La chronique de Jean Rouzaud.
Dans la tourmente des nouveaux groupes, en plein carrefour des genres : Folk, Rock, R&B, Pop, Jazz, Soul, Dance, Latin, Free… et surtout avec l’établissement d’un business musical mondial, les Brésiliens ne pouvaient rester inactifs dans cette marmite.
Déjà, dans les sixties, la Samba, puis la Bossa Nova avaient commencé à faire un malheur dans les cercles d’amateurs avant-gardistes de « World music », et surtout les jazzmen avaient entamé leurs collaborations avec les Caraïbes, Cuba et bien sûr le Brésil.
Le « Tropicalisme » avait commencé à frapper.
Miles Davis avait invité Airto Moreira, le groupe fusion Weather Report était rejoint par Dom Um Romao (transfuge de Sergio Mendes) et Flora Purim était devenu avec Airto, membre du groupe de Chick Corea, Milton Nascimento collaborait avec Wayne Shorter, etc.
Le rêve (nord) américain ?
La dictature militaire avait aussi fait fuir pas mal d’artistes, à mesure des répressions, mais surtout l’Amérique du Nord tendait les bras à tous ces virtuoses (la liste est interminable), si utiles au sein de groupes qui devaient produire et tourner dans le monde…
Soul Jazz Records, dans son interminable quête de moments musicaux historiques, et d’exhumation de catalogues ou de bandes prestigieuses, propose seize morceaux du florilèges de cette fusion entre USA et Brésil à ce moment charnière des années 70.
En France, nous avions les yeux tournés vers la fin de l’Underground, du Psychédélisme (abordé au Brésil par Os Mutantes), les hoquets de la Pop ou du Rock Progressif, des vagues de Rythm and blues…
Mais la force du rythme brésilien, et les finesses des mélodies genre Bossa, commençaient à gagner du terrain après les tubes 60 de Samba à Rio (Carnaval) et de Bossa à Ipanema (Astrud Gilberto), succès d’été, avant coureurs de la lame de fond à venir…
En fait, un lien se dessinait entre US et Brésil, et les connotations latinos et brésiliennes ne cessaient de s’interpénétrer (cela durait depuis les années 40, Carmen Miranda (la première « bomba latina », le dessin animé « Saludos amigos », Carlos Santana, comme repères connus).
Avec les stars Antonio Carlos Jobim, Joao Gilberto, Sergio Mendes, Milton Nascimento pour ne citer qu’eux, Charlie Byrd, Stan Getz, Lalo Shiffrin… Autres grands, la collaboration devenait évidente, tant pour les grands orchestres, que pour les B.O. de films ou les apports rythmiques et mélodiques propres à faire danser sur des tubes.
La Bossa allait devenir une alliée précieuse de toutes les musiques Lounge, Chill et Easy Listening de Burt Bacharach à Cal Tjader…
Ce CD 16 titres donne un panorama de cet enthousiasme, feu d’artifice de genres, mélanges de Jazz, Samba, et de toutes sortes de chants, pianos, guitares, flûtes et percussions.
On voyage de Samba Jazz, détours Bossa Nova suaves, orchestrations genre B.O. de films, breaks africanistes, chants populaires, Batucadas, virtuosités modernes brésiliennes, tambours et cris mêlés au piano bar.
Plongée dans une « fusion » d’aller et retour US-Brésil rare et forte.
Brazil USA 70. Brazilian Music in the USA en the 1970’s.
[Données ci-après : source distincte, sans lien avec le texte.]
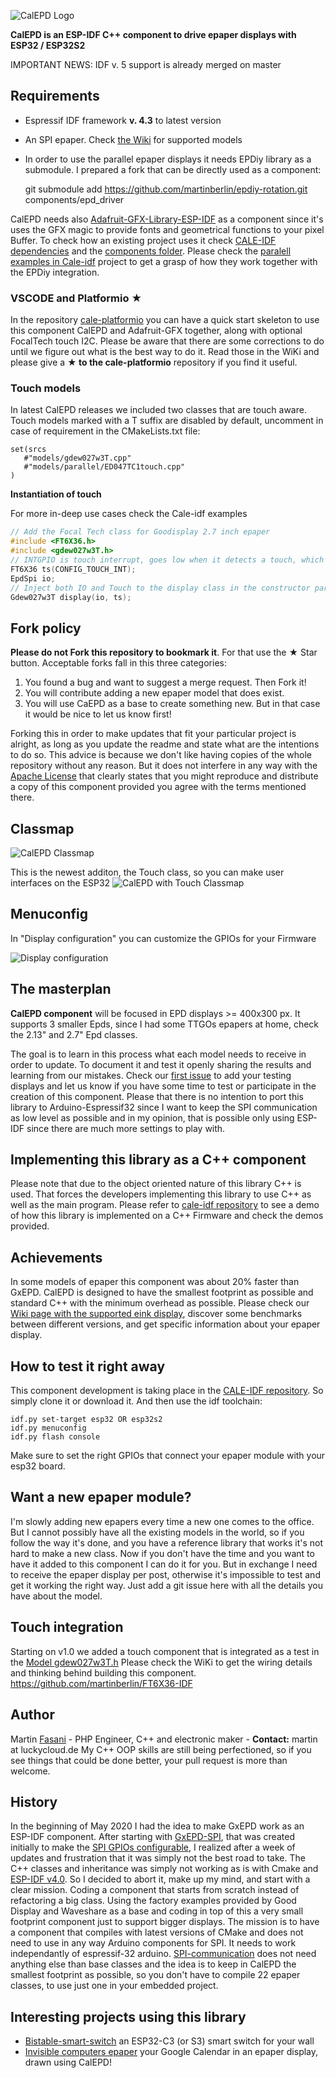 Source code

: ![CalEPD Logo](/assets/CalEPD-logo.svg)

**CalEPD is an ESP-IDF C++ component to drive epaper displays with ESP32 / ESP32S2**

IMPORTANT NEWS: IDF v. 5 support is already merged on master

## Requirements

* Espressif IDF framework **v. 4.3** to latest version
* An SPI epaper. Check [the Wiki](https://github.com/martinberlin/cale-idf/wiki) for supported models
* In order to use the parallel epaper displays it needs EPDiy library as a submodule. I prepared a fork that can be directly used as a component:

    git submodule add https://github.com/martinberlin/epdiy-rotation.git components/epd_driver

CalEPD needs also [Adafruit-GFX-Library-ESP-IDF](https://github.com/martinberlin/Adafruit-GFX-Library-ESP-IDF) as a component since it's uses the GFX magic to provide fonts and geometrical functions to your pixel Buffer.
To check how an existing project uses it check [CALE-IDF dependencies](https://github.com/martinberlin/cale-idf/network/dependencies) and the [components folder](https://github.com/martinberlin/cale-idf/tree/master/components).
Please check the [paralell examples in Cale-idf](https://github.com/martinberlin/cale-idf/tree/master/main/demos/parallel) project to get a grasp of how they work together with the EPDiy integration. 

### VSCODE and Platformio ★

In the repository [cale-platformio](https://github.com/martinberlin/cale-platformio) you can have a quick start skeleton to use this component CalEPD and Adafruit-GFX together, along with optional FocalTech touch I2C. Please be aware that there are some corrections to do until we figure out what is the best way to do it. Read those in the WiKi and please give a **★ to the cale-platformio** repository if you find it useful.

### Touch models

In latest CalEPD releases we included two classes that are touch aware. Touch models marked with a T suffix are disabled by default, uncomment in case of requirement in the CMakeLists.txt file:

```
set(srcs 
   #"models/gdew027w3T.cpp"
   #"models/parallel/ED047TC1touch.cpp"
)
```

**Instantiation of touch**

For more in-deep use cases check the Cale-idf examples

```c
// Add the Focal Tech class for Goodisplay 2.7 inch epaper
#include <FT6X36.h>
#include <gdew027w3T.h>
// INTGPIO is touch interrupt, goes low when it detects a touch, which coordinates are read by I2C
FT6X36 ts(CONFIG_TOUCH_INT);
EpdSpi io;
// Inject both IO and Touch to the display class in the constructor parameters
Gdew027w3T display(io, ts);
```

## Fork policy

**Please do not Fork this repository to bookmark it**. For that use the ★ Star button. Acceptable forks fall in this three categories:

1. You found a bug and want to suggest a merge request. Then Fork it!
2. You will contribute adding a new epaper model that does exist.
3. You will use CaEPD as a base to create something new. But in that case it would be nice to let us know first!

Forking this in order to make updates that fit your particular project is alright, as long as you update the readme and state what are the intentions to do so.
This advice is because we don't like having copies of the whole repository without any reason. But it does not interfere in any way with the [Apache License](LICENSE#L89) that clearly states that you might reproduce and distribute a copy of this component provided you agree with the terms mentioned there.

## Classmap 

![CalEPD Classmap](/assets/CalEPD_flow.svg)

This is the newest additon, the Touch class, so you can make user interfaces on the ESP32
![CalEPD with Touch Classmap](/assets/CalEPD_touch.svg)

## Menuconfig

In "Display configuration" you can customize the GPIOs for your Firmware

![Display configuration](/assets/menuconfig-display.png)

## The masterplan

**CalEPD component** will be focused in EPD displays >= 400x300 px. It supports 3 smaller Epds, since I had some TTGOs epapers at home, check the 2.13" and 2.7" Epd classes.

The goal is to learn in this process what each model needs to receive in order to update. To document it and test it openly sharing the results and learning from our mistakes.
Check our [first issue](https://github.com/martinberlin/CalEPD/issues/1) to add your testing displays and let us know if you have some time to test or participate in the creation of this component.
Please that there is no intention to port this library to Arduino-Espressif32 since I want to keep the SPI communication as low level as possible and in my opinion, that is possible only using ESP-IDF since there are much more settings to play with. 

## Implementing this library as a C++ component

Please note that due to the object oriented nature of this library C++ is used. That forces the developers implementing this library to use C++ as well as the main program. Please refer to [cale-idf repository](https://github.com/martinberlin/cale-idf) to see a demo of how this library is implemented on a C++ Firmware and check the demos provided.

## Achievements

In some models of epaper this component was about 20% faster than GxEPD. CalEPD is designed to have the smallest footprint as possible and standard C++ with the minimum overhead as possible.
Please check our [Wiki page with the supported eink display](https://github.com/martinberlin/cale-idf/wiki), discover some benchmarks between different versions, and get specific information about your epaper display.

## How to test it right away

This component development is taking place in the [CALE-IDF repository](https://github.com/martinberlin/cale-idf). So simply clone it or download it. And then use the idf toolchain: 

    idf.py set-target esp32 OR esp32s2
    idf.py menuconfig
    idf.py flash console

Make sure to set the right GPIOs that connect your epaper module with your esp32 board. 

## Want a new epaper module?

I'm slowly adding new epapers every time a new one comes to the office. But I cannot possibly have all the existing models in the world, so if you follow the way it's done, and you have a reference library that works it's not hard to make a new class. 
Now if you don't have the time and you want to have it added to this component I can do it for you. But in exchange I need to receive the epaper display per post, otherwise it's impossible to test and get it working the right way. Just add a git issue here with all the details you have about the model.

## Touch integration

Starting on v1.0 we added a touch component that is integrated as a test in the [Model gdew027w3T.h](https://github.com/martinberlin/cale-idf/wiki/Model-gdew027w3T.h-(Touch)) 
Please check the WiKi to get the wiring details and thinking behind building this component. 
https://github.com/martinberlin/FT6X36-IDF


## Author

Martin [Fasani](https://fasani.de) - PHP Engineer, C++ and electronic maker - **Contact:** martin at luckycloud.de
My C++ OOP skills are still being perfectioned, so if you see things that could be done better, your pull request is more than welcome.

## History

In the beginning of May 2020 I had the idea to make GxEPD work as an ESP-IDF component. After starting with [GxEPD-SPI](https://github.com/martinberlin/GxEPD-config-spi), that was created initially to make the [SPI GPIOs configurable](https://github.com/martinberlin/GxEPD-config-spi/tree/ini_spi#about-this-fork), I realized after a week of updates and frustration that it was simply not the best road to take. 
The C++ classes and inheritance was simply not working as is with Cmake and [ESP-IDF v4.0](https://github.com/espressif/esp-idf/tree/release/v4.0).
So I decided to abort it, make up my mind, and start with a clear mission. Coding a component that starts from scratch instead of refactoring a big class. 
Using the factory examples provided by Good Display and Waveshare as a base and coding in top of this a very small footprint component just to support bigger displays. 
The mission is to have a component that compiles with latest versions of CMake and does not need to use in any way Arduino components for SPI. It needs to work independantly of espressif-32 arduino.
[SPI-communication](https://docs.espressif.com/projects/esp-idf/en/latest/esp32/api-reference/peripherals/spi_master.html) does not need anything else than base classes and the idea is to keep in CalEPD the smallest footprint as possible, so you don't have to compile 22 epaper classes, to use just one in your embedded project.

## Interesting projects using this library

- [Bistable-smart-switch](https://github.com/martinberlin/bistable-smart-switch) an ESP32-C3 (or S3) smart switch for your wall
- [Invisible computers epaper](https://www.invisible-computers.com) your Google Calendar in an epaper display, drawn using CalEPD!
Soul Jazz Records. CD 16 Titres avec booklet historique illustré de 45 pages partant des années 60 + Bios des musiciens à la fin (Flora Purim, Sivuca, Dom Um Romao, Luiz Bonfa, Eumir Deodato, Joao Donato, Moacir Santos, Luiz Eca, Milton Nascimento…Aito Moreira). Existe en double LP Vinyl (avec les mêmes bonus livret photos etc.)